[Materials provided — start]

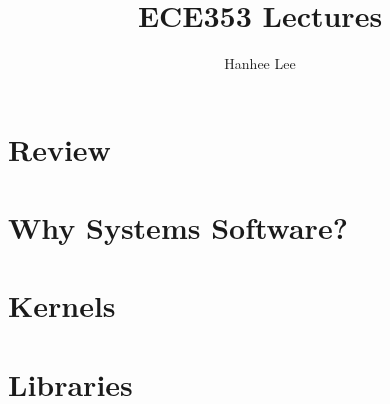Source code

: \documentclass[twoside]{article}
\title{ECE353 Lectures}
\author{Hanhee Lee}
\begin{document}
\maketitle

\tableofcontents

\begin{definition}
    
\end{definition}

\begin{process}

\end{process}

\begin{motivation}

\end{motivation}

\begin{derivation}

\end{derivation}

\begin{warning}

\end{warning}

\begin{summary}

\end{summary}

\begin{algo}

\end{algo}

\begin{example}
    
\end{example}

\begin{faq}

\end{faq}
\cleardoublepage

\section{Review}

\cleardoublepage

\section{Why Systems Software?}

\cleardoublepage

\section{Kernels} 

\cleardoublepage

\section{Libraries}

\cleardoublepage
\end{document}
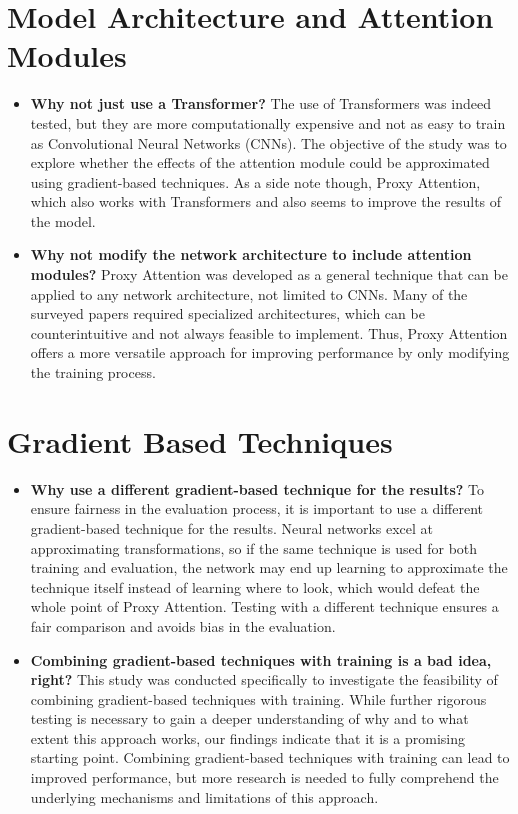 \section{Model Architecture and Attention Modules}
\begin{itemize}
    \item \textbf{Why not just use a Transformer? }The use of Transformers was indeed tested, but they are more computationally expensive and not as easy to train as Convolutional Neural Networks (CNNs). The objective of the study was to explore whether the effects of the attention module could be approximated using gradient-based techniques. As a side note though, Proxy Attention, which also works with Transformers and also seems to improve the results of the model.
    \item \textbf{Why not modify the network architecture to include attention modules? }Proxy Attention was developed as a general technique that can be applied to any network architecture, not limited to CNNs. Many of the surveyed papers required specialized architectures, which can be counterintuitive and not always feasible to implement. Thus, Proxy Attention offers a more versatile approach for improving performance by only modifying the training process.
\end{itemize}

\section{Gradient Based Techniques}
\begin{itemize}
    \item \textbf{Why use a different gradient-based technique for the results?} To ensure fairness in the evaluation process, it is important to use a different gradient-based technique for the results. Neural networks excel at approximating transformations, so if the same technique is used for both training and evaluation, the network may end up learning to approximate the technique itself instead of learning where to look, which would defeat the whole point of Proxy Attention. Testing with a different technique ensures a fair comparison and avoids bias in the evaluation.

    \item \textbf{Combining gradient-based techniques with training is a bad idea, right?} This study was conducted specifically to investigate the feasibility of combining gradient-based techniques with training. While further rigorous testing is necessary to gain a deeper understanding of why and to what extent this approach works, our findings indicate that it is a promising starting point. Combining gradient-based techniques with training can lead to improved performance, but more research is needed to fully comprehend the underlying mechanisms and limitations of this approach.
\end{itemize}

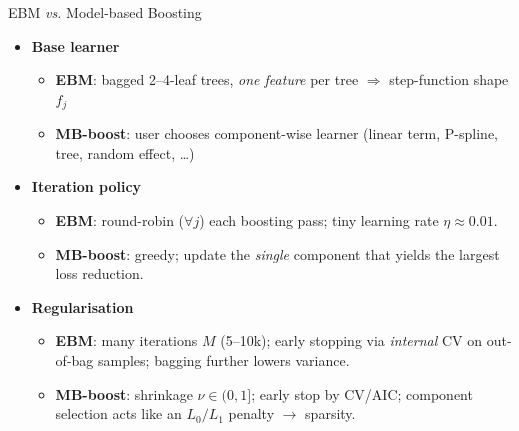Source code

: \documentclass[11pt,compress,t,notes=noshow, aspectratio=169, xcolor=table]{beamer}
\begin{document}
\begin{frame}{EBM \textit{vs.} Model-based Boosting}
\small
\begin{itemize}
  \item \textbf{Base learner}
        \begin{itemize}
          \item \textbf{EBM}: bagged 2--4-leaf trees, \emph{one feature} per tree  
                $\Rightarrow$ step-function shape $f_j$  %
          \item \textbf{MB-boost}: user chooses component-wise learner  
                (linear term, P-spline, tree, random effect, \dots)  
        \end{itemize}
\pause
  \item \textbf{Iteration policy}
        \begin{itemize}
          \item \textbf{EBM}: round-robin ($\forall j$) each boosting pass; tiny
                learning rate $\eta \approx 0.01$.
          \item \textbf{MB-boost}: greedy; update the \emph{single} component that yields the largest loss reduction.
        \end{itemize}
\pause
  \item \textbf{Regularisation}
        \begin{itemize}
          \item \textbf{EBM}: many iterations $M$ (5--10k);  
                early stopping via \emph{internal} CV on out-of-bag samples;  
                bagging further lowers variance.
          \item \textbf{MB-boost}: shrinkage $\nu \in (0,1]$;  
                early stop by CV/AIC; component selection acts like an
                $L_0/L_1$ penalty $\rightarrow$ sparsity.
        \end{itemize}
\end{itemize}
\end{frame}
\end{document}

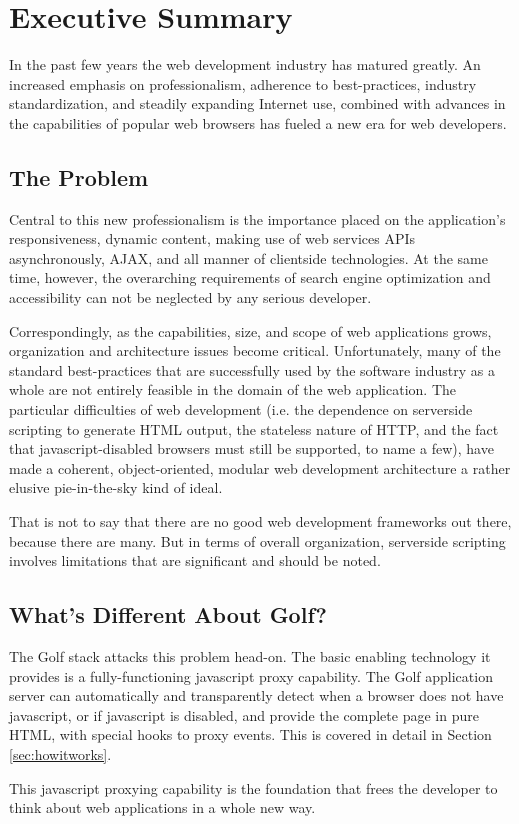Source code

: \section{Executive Summary}

In the past few years the web development industry has matured
greatly.  An increased emphasis on professionalism, adherence to
best-practices, industry standardization, and steadily expanding
Internet use, combined with advances in the capabilities of popular
web browsers has fueled a new era for web developers.

\subsection{The Problem}

Central to this new professionalism is the importance placed on the
application's responsiveness, dynamic content, making use of web
services APIs asynchronously, AJAX, and all manner of clientside
technologies. At the same time, however, the overarching requirements
of search engine optimization and accessibility can not be neglected
by any serious developer.

Correspondingly, as the capabilities, size, and scope of web
applications grows, organization and architecture issues become
critical. Unfortunately, many of the standard best-practices that are
successfully used by the software industry as a whole are not entirely
feasible in the domain of the web application. The particular
difficulties of web development (i.e. the dependence on serverside
scripting to generate HTML output, the stateless nature of HTTP, and
the fact that javascript-disabled browsers must still be supported, to
name a few), have made a coherent, object-oriented, modular web
development architecture a rather elusive pie-in-the-sky kind of
ideal.

That is not to say that there are no good web development frameworks
out there, because there are many. But in terms of overall
organization, serverside scripting involves limitations that are
significant and should be noted.

\subsection{What's Different About Golf?}

The Golf stack attacks this problem head-on. The basic enabling
technology it provides is a fully-functioning javascript proxy
capability. The Golf application server can automatically and 
transparently detect when a browser does not have javascript, or
if javascript is disabled, and provide the complete page in pure
HTML, with special hooks to proxy events. This is covered in
detail in Section \ref{sec:howitworks}.

This javascript proxying capability is the foundation that frees
the developer to think about web applications in a whole new way.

[Materials provided — finish]

• **Work task**:
Every entry in the listing is to be duplicated precisely, except for its pictures.

• **Result of the exercise**:
Source code

: \documentclass[twoside]{article}
\title{ECE353 Lectures}
\author{Hanhee Lee}
\begin{document}
\maketitle

\tableofcontents

\begin{definition}
    
\end{definition}

\begin{process}

\end{process}

\begin{motivation}

\end{motivation}

\begin{derivation}

\end{derivation}

\begin{warning}

\end{warning}

\begin{summary}

\end{summary}

\begin{algo}

\end{algo}

\begin{example}
    
\end{example}

\begin{faq}

\end{faq}
\cleardoublepage

\section{Review}

\cleardoublepage

\section{Why Systems Software?}

\cleardoublepage

\section{Kernels} 

\cleardoublepage

\section{Libraries}

\cleardoublepage
\end{document}
 \section{Model Architecture and Attention Modules}
\begin{itemize}
    \item \textbf{Why not just use a Transformer? }The use of Transformers was indeed tested, but they are more computationally expensive and not as easy to train as Convolutional Neural Networks (CNNs). The objective of the study was to explore whether the effects of the attention module could be approximated using gradient-based techniques. As a side note though, Proxy Attention, which also works with Transformers and also seems to improve the results of the model.
    \item \textbf{Why not modify the network architecture to include attention modules? }Proxy Attention was developed as a general technique that can be applied to any network architecture, not limited to CNNs. Many of the surveyed papers required specialized architectures, which can be counterintuitive and not always feasible to implement. Thus, Proxy Attention offers a more versatile approach for improving performance by only modifying the training process.
\end{itemize}

\section{Gradient Based Techniques}
\begin{itemize}
    \item \textbf{Why use a different gradient-based technique for the results?} To ensure fairness in the evaluation process, it is important to use a different gradient-based technique for the results. Neural networks excel at approximating transformations, so if the same technique is used for both training and evaluation, the network may end up learning to approximate the technique itself instead of learning where to look, which would defeat the whole point of Proxy Attention. Testing with a different technique ensures a fair comparison and avoids bias in the evaluation.

    \item \textbf{Combining gradient-based techniques with training is a bad idea, right?} This study was conducted specifically to investigate the feasibility of combining gradient-based techniques with training. While further rigorous testing is necessary to gain a deeper understanding of why and to what extent this approach works, our findings indicate that it is a promising starting point. Combining gradient-based techniques with training can lead to improved performance, but more research is needed to fully comprehend the underlying mechanisms and limitations of this approach.
\end{itemize}

Source code

: \documentclass[11pt,compress,t,notes=noshow, aspectratio=169, xcolor=table]{beamer}
\begin{document}
\begin{frame}{EBM \textit{vs.} Model-based Boosting}
\small
\begin{itemize}
  \item \textbf{Base learner}
        \begin{itemize}
          \item \textbf{EBM}: bagged 2--4-leaf trees, \emph{one feature} per tree  
                $\Rightarrow$ step-function shape $f_j$  %
          \item \textbf{MB-boost}: user chooses component-wise learner  
                (linear term, P-spline, tree, random effect, \dots)  
        \end{itemize}
\pause
  \item \textbf{Iteration policy}
        \begin{itemize}
          \item \textbf{EBM}: round-robin ($\forall j$) each boosting pass; tiny
                learning rate $\eta \approx 0.01$.
          \item \textbf{MB-boost}: greedy; update the \emph{single} component that yields the largest loss reduction.
        \end{itemize}
\pause
  \item \textbf{Regularisation}
        \begin{itemize}
          \item \textbf{EBM}: many iterations $M$ (5--10k);  
                early stopping via \emph{internal} CV on out-of-bag samples;  
                bagging further lowers variance.
          \item \textbf{MB-boost}: shrinkage $\nu \in (0,1]$;  
                early stop by CV/AIC; component selection acts like an
                $L_0/L_1$ penalty $\rightarrow$ sparsity.
        \end{itemize}
\end{itemize}
\end{frame}
\end{document}

Source code

: \section{Executive Summary}

In the past few years the web development industry has matured
greatly.  An increased emphasis on professionalism, adherence to
best-practices, industry standardization, and steadily expanding
Internet use, combined with advances in the capabilities of popular
web browsers has fueled a new era for web developers.

\subsection{The Problem}

Central to this new professionalism is the importance placed on the
application's responsiveness, dynamic content, making use of web
services APIs asynchronously, AJAX, and all manner of clientside
technologies. At the same time, however, the overarching requirements
of search engine optimization and accessibility can not be neglected
by any serious developer.

Correspondingly, as the capabilities, size, and scope of web
applications grows, organization and architecture issues become
critical. Unfortunately, many of the standard best-practices that are
successfully used by the software industry as a whole are not entirely
feasible in the domain of the web application. The particular
difficulties of web development (i.e. the dependence on serverside
scripting to generate HTML output, the stateless nature of HTTP, and
the fact that javascript-disabled browsers must still be supported, to
name a few), have made a coherent, object-oriented, modular web
development architecture a rather elusive pie-in-the-sky kind of
ideal.

That is not to say that there are no good web development frameworks
out there, because there are many. But in terms of overall
organization, serverside scripting involves limitations that are
significant and should be noted.

\subsection{What's Different About Golf?}

The Golf stack attacks this problem head-on. The basic enabling
technology it provides is a fully-functioning javascript proxy
capability. The Golf application server can automatically and 
transparently detect when a browser does not have javascript, or
if javascript is disabled, and provide the complete page in pure
HTML, with special hooks to proxy events. This is covered in
detail in Section \ref{sec:howitworks}.

This javascript proxying capability is the foundation that frees
the developer to think about web applications in a whole new way.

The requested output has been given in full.